Still I feel a bit obligated to develop a taste for the end results of my hobby. For years we have donated our deer to Share the Harvest or given the meat away to others who desired it, or at times, anyone that would take it.
Finally this year, we were geared up to feast on our deer season rewards.
Wouldn’t you know it, that the entire bow season passed without a single arrow being released by my household. My eight-year-old daughter bagged the first deer of her career during youth season, but for whatever reason, we allowed that opportunity to pass us by.
Again the adults were blanked during rifle season, and we were tied up during the doe season and never even ventured forth in pursuit of said venison.
Finally when much of my wife’s family was back for the New Year festivities, I convinced her to prepare some venison backstrap, which was given to us by a friend. Actually I had nothing to do with, she just announced that deer was going to be on the menu for New Year’s Eve supper.
She worked the phone lines with numerous local connoisseurs learning their trade secrets and preparation tricks. I think she would have made the famous Emeril Lagasse proud, as she put hours into the preparation of the prized meat.

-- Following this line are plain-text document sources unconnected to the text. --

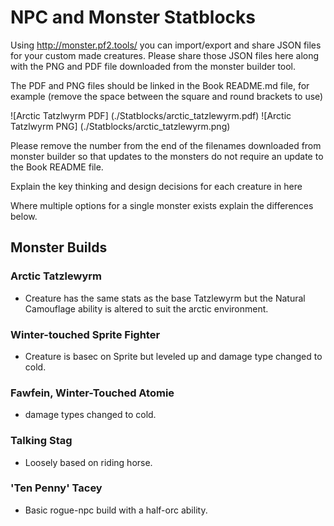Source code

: # NPC and Monster Statblocks
Using http://monster.pf2.tools/ you can import/export and share JSON files for your custom made creatures. Please share those JSON files here along with the PNG and PDF file downloaded from the monster builder tool.

The PDF and PNG files should be linked in the Book README.md file, for example (remove the space between the square and round brackets to use)

![Arctic Tatzlwyrm PDF] (./Statblocks/arctic_tatzlewyrm.pdf)
![Arctic Tatzlwyrm PNG] (./Statblocks/arctic_tatzlewyrm.png)

Please remove the number from the end of the filenames downloaded from monster builder so that updates to the monsters do not require an update to the Book README file.

Explain the key thinking and design decisions for each creature in here

Where multiple options for a single monster exists explain the differences below.

## Monster Builds

### Arctic Tatzlewyrm
- Creature has the same stats as the base Tatzlewyrm but the Natural Camouflage ability is altered to suit the arctic environment.

### Winter-touched Sprite Fighter
- Creature is basec on Sprite but leveled up and damage type changed to cold.

### Fawfein, Winter-Touched Atomie
- damage types changed to cold.

### Talking Stag
- Loosely based on riding horse.

### 'Ten Penny' Tacey
- Basic rogue-npc build with a half-orc ability.
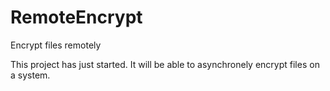 # RemoteEncrypt
Encrypt files remotely

This project has just started. It will be able to asynchronely encrypt files on a system.

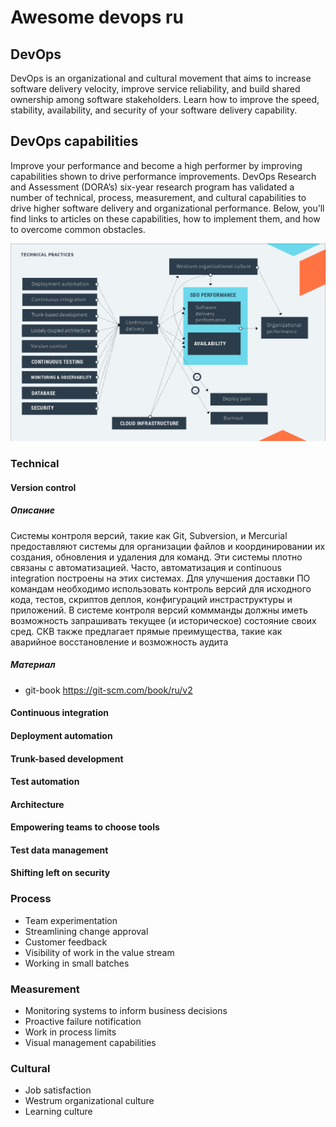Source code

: # Awesome devops ru

## DevOps

DevOps is an organizational and cultural movement that aims to increase software delivery velocity, improve service reliability, and build shared ownership among software stakeholders. Learn how to improve the speed, stability, availability, and security of your software delivery capability.

## DevOps capabilities
Improve your performance and become a high performer by improving capabilities shown to drive performance improvements. DevOps Research and Assessment (DORA’s) six-year research program has validated a number of technical, process, measurement, and cultural capabilities to drive higher software delivery and organizational performance. Below, you’ll find links to articles on these capabilities, how to implement them, and how to overcome common obstacles.

![alt text](schema.png)

### Technical
#### Version control
##### Описание
Системы контроля версий, такие как Git, Subversion, и Mercurial предоставляют системы для организации файлов и координировании их создания, обновления и удаления для команд. Эти системы плотно связаны с автоматизацией. Часто, автоматизация и continuous integration построены на этих системах. Для улучшения доставки ПО командам необходимо использовать контроль версий для исходного кода, тестов, скриптов деплоя, конфигураций инстраструктуры и приложений. В системе контроля версий коммманды должны иметь возможность запрашивать текущее (и историческое) состояние своих сред. СКВ также предлагает прямые преимущества, такие как аварийное восстановление и возможность аудита  
##### Материал
  - git-book https://git-scm.com/book/ru/v2

#### Continuous integration
#### Deployment automation
#### Trunk-based development
#### Test automation
#### Architecture
#### Empowering teams to choose tools
#### Test data management
#### Shifting left on security

### Process
 - Team experimentation
 - Streamlining change approval
 - Customer feedback
 - Visibility of work in the value stream
 - Working in small batches

### Measurement
 - Monitoring systems to inform business decisions
 - Proactive failure notification
 - Work in process limits
 - Visual management capabilities

### Cultural
 - Job satisfaction
 - Westrum organizational culture
 - Learning culture
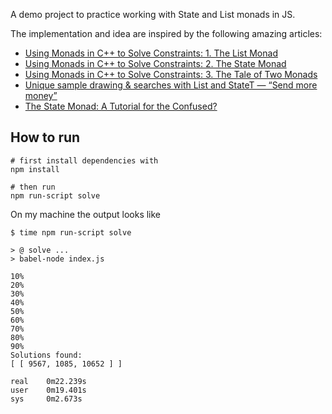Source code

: A demo project to practice working with State and List monads in JS.

The implementation and idea are inspired by the following amazing articles:

* [Using Monads in C++ to Solve Constraints: 1. The List Monad](http://bartoszmilewski.com/2015/05/11/using-monads-in-c-to-solve-constraints-1-the-list-monad/)
* [Using Monads in C++ to Solve Constraints: 2. The State Monad](http://bartoszmilewski.com/2015/05/14/using-monads-in-c-to-solve-constraints-2-the-state-monad/)
* [Using Monads in C++ to Solve Constraints: 3. The Tale of Two Monads](http://bartoszmilewski.com/2015/05/18/using-monads-in-c-to-solve-constraints-3-the-tale-of-two-monads/)
* [Unique sample drawing & searches with List and StateT — “Send more money”](http://blog.jle.im/entry/unique-sample-drawing-searches-with-list-and-statet)
* [The State Monad: A Tutorial for the Confused?](http://brandon.si/code/the-state-monad-a-tutorial-for-the-confused/)

How to run
----------

    # first install dependencies with 
    npm install
    
    # then run
    npm run-script solve
    
On my machine the output looks like

    $ time npm run-script solve
    
    > @ solve ...
    > babel-node index.js
    
    10%
    20%
    30%
    40%
    50%
    60%
    70%
    80%
    90%
    Solutions found:
    [ [ 9567, 1085, 10652 ] ]
    
    real    0m22.239s
    user    0m19.401s
    sys     0m2.673s
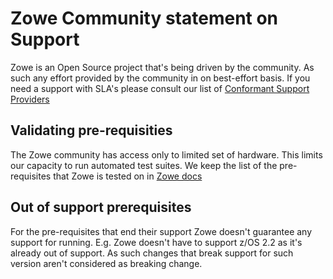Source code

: # Zowe Community statement on Support

Zowe is an Open Source project that's being driven by the community. As such any effort provided by the community in on best-effort basis.
If you need a support with SLA's please consult our list of [Conformant Support Providers](https://openmainframeproject.org/our-projects/zowe-conformant-support-provider-program/)

## Validating pre-requisities

The Zowe community has access only to limited set of hardware. This limits our capacity to run automated test suites. We keep the list of the pre-requisites that
Zowe is tested on in [Zowe docs](https://github.com/zowe/docs-site/blob/tsc/support/matrix/docs/user-guide/systemrequirements-zos.md)

## Out of support prerequisites

For the pre-requisites that end their support Zowe doesn't guarantee any support for running. E.g. Zowe doesn't have to support z/OS 2.2 as it's already out of support. 
As such changes that break support for such version aren't considered as breaking change. 
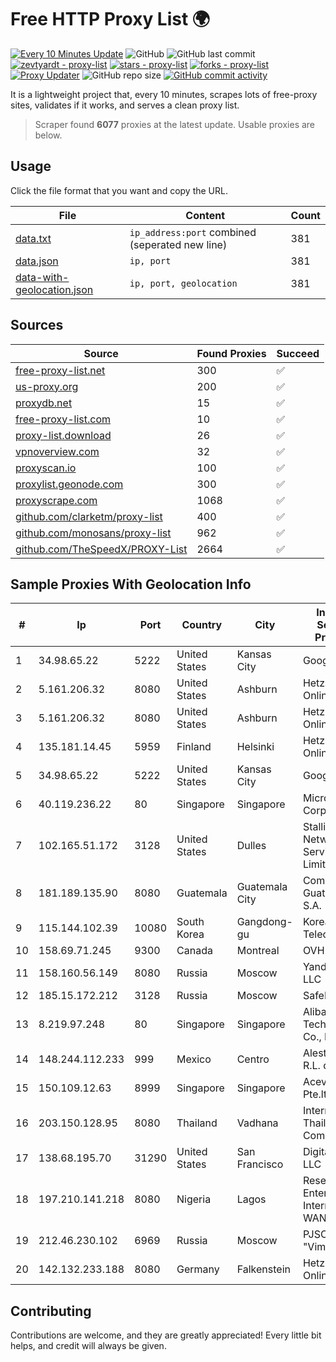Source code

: 
# Free HTTP Proxy List 🌍

[![Every 10 Minutes Update](https://github.com/mertguvencli/http-proxy-list/actions/workflows/main.yml/badge.svg?branch=main)](https://github.com/mertguvencli/http-proxy-list/actions/workflows/main.yml)
![GitHub](https://img.shields.io/github/license/mertguvencli/http-proxy-list)
![GitHub last commit](https://img.shields.io/github/last-commit/mertguvencli/http-proxy-list)
[![zevtyardt - proxy-list](https://img.shields.io/static/v1?label=zevtyardt&message=proxy-list&color=blue&logo=github)](https://github.com/zevtyardt/proxy-list "Go to GitHub repo")
[![stars - proxy-list](https://img.shields.io/github/stars/zevtyardt/proxy-list?style=social)](https://github.com/zevtyardt/proxy-list)
[![forks - proxy-list](https://img.shields.io/github/forks/zevtyardt/proxy-list?style=social)](https://github.com/zevtyardt/proxy-list)
[![Proxy Updater](https://github.com/zevtyardt/proxy-list/workflows/Proxy%20Updater/badge.svg)](https://github.com/zevtyardt/proxy-list/actions?query=workflow:"Proxy+Updater")
![GitHub repo size](https://img.shields.io/github/repo-size/zevtyardt/proxy-list)
[![GitHub commit activity](https://img.shields.io/github/commit-activity/m/zevtyardt/proxy-list?logo=commits)](https://github.com/zevtyardt/proxy-list/commits/main)

It is a lightweight project that, every 10 minutes, scrapes lots of free-proxy sites, validates if it works, and serves a clean proxy list.

> Scraper found **6077** proxies at the latest update. Usable proxies are below.

## Usage

Click the file format that you want and copy the URL.

|File|Content|Count|
|----|-------|-----|
|[data.txt](https://raw.githubusercontent.com/mertguvencli/http-proxy-list/main/proxy-list/data.txt)|`ip_address:port` combined (seperated new line)|381|
|[data.json](https://raw.githubusercontent.com/mertguvencli/http-proxy-list/main/proxy-list/data.json)|`ip, port`|381|
|[data-with-geolocation.json](https://raw.githubusercontent.com/mertguvencli/http-proxy-list/main/proxy-list/data-with-geolocation.json)|`ip, port, geolocation`|381|

## Sources

|Source|Found Proxies|Succeed|
|------|-------------|-------|
|[free-proxy-list.net](https://free-proxy-list.net)|300|✅|
|[us-proxy.org](https://www.us-proxy.org)|200|✅|
|[proxydb.net](http://proxydb.net)|15|✅|
|[free-proxy-list.com](https://free-proxy-list.com/?page=&port=&type%5B%5D=http&type%5B%5D=https&up_time=0&search=Search)|10|✅|
|[proxy-list.download](https://www.proxy-list.download/HTTP)|26|✅|
|[vpnoverview.com](https://vpnoverview.com/privacy/anonymous-browsing/free-proxy-servers)|32|✅|
|[proxyscan.io](https://www.proxyscan.io)|100|✅|
|[proxylist.geonode.com](https://proxylist.geonode.com/api/proxy-list?limit=300&page=1&sort_by=lastChecked&sort_type=desc&protocols=http,https)|300|✅|
|[proxyscrape.com](https://api.proxyscrape.com/v2/?request=displayproxies&protocol=http&timeout=10000&country=all&ssl=all&anonymity=all)|1068|✅|
|[github.com/clarketm/proxy-list](https://raw.githubusercontent.com/clarketm/proxy-list/master/proxy-list-raw.txt)|400|✅|
|[github.com/monosans/proxy-list](https://raw.githubusercontent.com/monosans/proxy-list/main/proxies/http.txt)|962|✅|
|[github.com/TheSpeedX/PROXY-List](https://raw.githubusercontent.com/TheSpeedX/PROXY-List/master/http.txt)|2664|✅|


## Sample Proxies With Geolocation Info

|#|Ip|Port|Country|City|Internet Service Provider|
|-|--|----|-------|----|-------------------------|
|1|34.98.65.22|5222|United States|Kansas City|Google LLC|
|2|5.161.206.32|8080|United States|Ashburn|Hetzner Online GmbH|
|3|5.161.206.32|8080|United States|Ashburn|Hetzner Online GmbH|
|4|135.181.14.45|5959|Finland|Helsinki|Hetzner Online GmbH|
|5|34.98.65.22|5222|United States|Kansas City|Google LLC|
|6|40.119.236.22|80|Singapore|Singapore|Microsoft Corporation|
|7|102.165.51.172|3128|United States|Dulles|Stallion Network Services Limited|
|8|181.189.135.90|8080|Guatemala|Guatemala City|Comcel Guatemala S.A.|
|9|115.144.102.39|10080|South Korea|Gangdong-gu|Korea Telecom|
|10|158.69.71.245|9300|Canada|Montreal|OVH SAS|
|11|158.160.56.149|8080|Russia|Moscow|Yandex.Cloud LLC|
|12|185.15.172.212|3128|Russia|Moscow|SafeData LLC|
|13|8.219.97.248|80|Singapore|Singapore|Alibaba (US) Technology Co., Ltd.|
|14|148.244.112.233|999|Mexico|Centro|Alestra, S. de R.L. de C.V.|
|15|150.109.12.63|8999|Singapore|Singapore|Aceville Pte.ltd|
|16|203.150.128.95|8080|Thailand|Vadhana|Internet Thailand Company Ltd|
|17|138.68.195.70|31290|United States|San Francisco|DigitalOcean, LLC|
|18|197.210.141.218|8080|Nigeria|Lagos|Reserved Enterprise-Internet-WAN|
|19|212.46.230.102|6969|Russia|Moscow|PJSC "Vimpelcom"|
|20|142.132.233.188|8080|Germany|Falkenstein|Hetzner Online GmbH|



## Contributing

Contributions are welcome, and they are greatly appreciated! Every
little bit helps, and credit will always be given.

Unfortunately she put just a little too much time into the cooking of the prized centerpiece of the meal. Even efforts to prematurely conclude the cooking process were unable to save the venison from being a tad overcooked. We were warned that the lean deer meat takes far less time to cook to completion compared to standard beef recipes, but we learned this first hand.
I felt sorry for my chef, as she watched what looked like the family dinner from one of my favorite movies Christmas Vacation. I played the part of Chevy Chase, telling her that it was perfect as I gnawed on my portion before swishing it down with a big drink of water. Her sister suggested creating some gravy, well massive amounts of it, and others tried to stem the tide of her welling disappointment by praising the flavor or commenting on the fact that they tasted no gaminess in the dish.
We also may have made a scheduling mistake by following up this trial appetizer by serving a heaping platter of mouth-watering beef brisket and all of the trimmings, sending our piece-de-resistance to the bone plate for feeding to the dogs. (Unfortunately for the future of venison cooking at our home, even the canines chose not to consume the prized deer meat.)
I realize I likely have done little here in this span of words to encourage future venison meals at my home, but a promise is a promise, and I was desperate for material for this week’s column. So if I never eat deer meat again, I owe it all to you readers.